» **What to produce**
Pull out of the data below the stretch of lines bounded by the one containing "equipo Cuauhtémoc IPN." and the one containing "en las zonas aledañas al volcán Popocatepetl.", both bounds included, unchanged.

» **Records for processing**
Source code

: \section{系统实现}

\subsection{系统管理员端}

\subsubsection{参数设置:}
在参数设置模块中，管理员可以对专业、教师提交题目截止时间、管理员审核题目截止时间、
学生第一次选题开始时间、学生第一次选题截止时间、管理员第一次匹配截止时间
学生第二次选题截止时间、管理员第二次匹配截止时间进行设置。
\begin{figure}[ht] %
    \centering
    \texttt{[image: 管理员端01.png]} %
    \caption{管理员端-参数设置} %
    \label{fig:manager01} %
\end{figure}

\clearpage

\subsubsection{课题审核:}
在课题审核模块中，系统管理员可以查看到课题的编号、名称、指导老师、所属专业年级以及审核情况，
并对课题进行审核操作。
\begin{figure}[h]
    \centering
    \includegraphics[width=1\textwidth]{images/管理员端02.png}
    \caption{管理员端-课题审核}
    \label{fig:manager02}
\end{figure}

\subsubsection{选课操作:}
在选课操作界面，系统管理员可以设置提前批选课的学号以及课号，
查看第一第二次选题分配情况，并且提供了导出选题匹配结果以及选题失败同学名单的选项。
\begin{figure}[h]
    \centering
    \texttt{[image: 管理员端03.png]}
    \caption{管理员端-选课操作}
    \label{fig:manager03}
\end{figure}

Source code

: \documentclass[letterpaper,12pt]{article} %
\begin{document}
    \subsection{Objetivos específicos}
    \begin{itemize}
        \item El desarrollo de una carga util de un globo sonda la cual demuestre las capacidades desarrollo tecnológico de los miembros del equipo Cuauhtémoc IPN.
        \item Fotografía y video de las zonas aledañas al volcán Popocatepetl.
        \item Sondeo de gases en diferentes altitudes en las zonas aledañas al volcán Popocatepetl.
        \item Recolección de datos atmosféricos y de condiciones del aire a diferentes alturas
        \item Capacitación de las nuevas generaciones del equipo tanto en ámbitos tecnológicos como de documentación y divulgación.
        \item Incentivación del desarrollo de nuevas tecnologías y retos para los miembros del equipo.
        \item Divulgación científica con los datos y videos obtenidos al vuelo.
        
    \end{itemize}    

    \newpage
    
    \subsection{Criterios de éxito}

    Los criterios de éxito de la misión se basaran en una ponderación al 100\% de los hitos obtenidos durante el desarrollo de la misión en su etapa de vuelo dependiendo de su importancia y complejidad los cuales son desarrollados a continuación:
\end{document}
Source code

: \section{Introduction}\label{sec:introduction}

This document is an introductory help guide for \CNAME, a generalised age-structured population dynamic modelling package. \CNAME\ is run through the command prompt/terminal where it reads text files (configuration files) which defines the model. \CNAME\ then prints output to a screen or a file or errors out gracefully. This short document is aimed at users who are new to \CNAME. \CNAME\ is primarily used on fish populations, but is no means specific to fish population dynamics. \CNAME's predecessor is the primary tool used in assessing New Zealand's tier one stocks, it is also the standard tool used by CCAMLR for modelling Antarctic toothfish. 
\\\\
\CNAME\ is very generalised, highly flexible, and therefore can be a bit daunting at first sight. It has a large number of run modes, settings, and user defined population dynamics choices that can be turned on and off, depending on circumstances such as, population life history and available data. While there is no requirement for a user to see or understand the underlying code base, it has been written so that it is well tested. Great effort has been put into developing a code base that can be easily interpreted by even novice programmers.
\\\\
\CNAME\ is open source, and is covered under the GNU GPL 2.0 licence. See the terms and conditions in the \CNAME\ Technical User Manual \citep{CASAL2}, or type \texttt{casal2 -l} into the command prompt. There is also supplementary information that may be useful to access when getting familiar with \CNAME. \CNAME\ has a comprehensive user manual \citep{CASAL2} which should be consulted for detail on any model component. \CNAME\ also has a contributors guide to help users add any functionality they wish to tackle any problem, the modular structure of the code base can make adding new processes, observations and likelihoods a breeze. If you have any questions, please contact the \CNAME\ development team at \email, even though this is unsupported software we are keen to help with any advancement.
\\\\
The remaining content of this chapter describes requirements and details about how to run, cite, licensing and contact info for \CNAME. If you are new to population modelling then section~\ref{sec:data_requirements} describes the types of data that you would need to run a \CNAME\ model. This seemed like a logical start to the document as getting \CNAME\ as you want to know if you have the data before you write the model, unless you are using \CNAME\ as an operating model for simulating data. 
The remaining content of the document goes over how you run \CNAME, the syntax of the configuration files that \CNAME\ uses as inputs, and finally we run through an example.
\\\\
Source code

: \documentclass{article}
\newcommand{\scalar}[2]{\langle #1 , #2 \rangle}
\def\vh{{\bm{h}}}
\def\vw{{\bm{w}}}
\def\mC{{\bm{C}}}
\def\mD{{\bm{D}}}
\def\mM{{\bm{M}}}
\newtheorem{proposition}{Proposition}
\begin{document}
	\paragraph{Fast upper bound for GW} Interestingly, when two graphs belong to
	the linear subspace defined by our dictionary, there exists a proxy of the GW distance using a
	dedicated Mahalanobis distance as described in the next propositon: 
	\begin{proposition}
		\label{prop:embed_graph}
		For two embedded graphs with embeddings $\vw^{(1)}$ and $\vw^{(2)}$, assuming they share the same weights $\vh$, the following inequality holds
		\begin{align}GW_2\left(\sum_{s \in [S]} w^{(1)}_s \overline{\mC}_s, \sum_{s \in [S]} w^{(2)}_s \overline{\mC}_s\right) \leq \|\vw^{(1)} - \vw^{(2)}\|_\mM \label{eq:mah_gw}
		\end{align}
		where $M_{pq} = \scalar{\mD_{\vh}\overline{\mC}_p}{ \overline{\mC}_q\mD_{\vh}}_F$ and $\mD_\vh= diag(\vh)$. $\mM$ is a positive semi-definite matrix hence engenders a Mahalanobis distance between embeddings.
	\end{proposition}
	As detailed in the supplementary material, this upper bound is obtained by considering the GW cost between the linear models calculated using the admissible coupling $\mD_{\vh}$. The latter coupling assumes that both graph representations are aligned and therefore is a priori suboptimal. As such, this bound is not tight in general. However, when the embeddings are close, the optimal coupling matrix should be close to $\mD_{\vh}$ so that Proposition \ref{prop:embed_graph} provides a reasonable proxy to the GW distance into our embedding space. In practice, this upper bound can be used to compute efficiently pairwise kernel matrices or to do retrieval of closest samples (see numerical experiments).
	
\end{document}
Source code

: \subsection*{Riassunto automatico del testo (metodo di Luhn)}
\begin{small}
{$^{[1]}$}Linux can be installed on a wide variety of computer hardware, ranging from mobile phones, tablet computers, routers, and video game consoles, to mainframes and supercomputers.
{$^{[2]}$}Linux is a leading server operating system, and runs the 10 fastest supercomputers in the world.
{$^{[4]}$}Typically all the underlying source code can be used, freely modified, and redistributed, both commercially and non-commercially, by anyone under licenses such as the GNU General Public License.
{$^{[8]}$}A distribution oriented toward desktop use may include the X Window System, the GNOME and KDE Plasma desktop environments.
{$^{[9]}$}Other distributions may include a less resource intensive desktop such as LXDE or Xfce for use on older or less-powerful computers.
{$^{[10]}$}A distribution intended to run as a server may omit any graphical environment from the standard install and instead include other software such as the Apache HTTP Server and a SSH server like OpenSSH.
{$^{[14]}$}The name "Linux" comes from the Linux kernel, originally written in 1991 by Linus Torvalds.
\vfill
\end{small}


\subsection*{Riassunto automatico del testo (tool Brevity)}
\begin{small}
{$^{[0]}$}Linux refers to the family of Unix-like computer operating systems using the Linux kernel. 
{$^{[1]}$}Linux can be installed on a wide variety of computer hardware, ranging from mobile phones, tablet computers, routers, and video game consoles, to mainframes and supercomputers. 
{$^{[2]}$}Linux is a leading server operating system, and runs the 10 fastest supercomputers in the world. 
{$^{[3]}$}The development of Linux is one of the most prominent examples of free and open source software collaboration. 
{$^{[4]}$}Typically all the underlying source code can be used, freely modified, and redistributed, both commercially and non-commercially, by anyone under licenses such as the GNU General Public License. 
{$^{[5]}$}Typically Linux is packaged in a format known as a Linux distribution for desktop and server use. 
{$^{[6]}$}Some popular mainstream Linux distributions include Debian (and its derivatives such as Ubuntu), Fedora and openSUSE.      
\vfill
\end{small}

» **Expected output**
        \item El desarrollo de una carga util de un globo sonda la cual demuestre las capacidades desarrollo tecnológico de los miembros del equipo Cuauhtémoc IPN.
        \item Fotografía y video de las zonas aledañas al volcán Popocatepetl.
        \item Sondeo de gases en diferentes altitudes en las zonas aledañas al volcán Popocatepetl.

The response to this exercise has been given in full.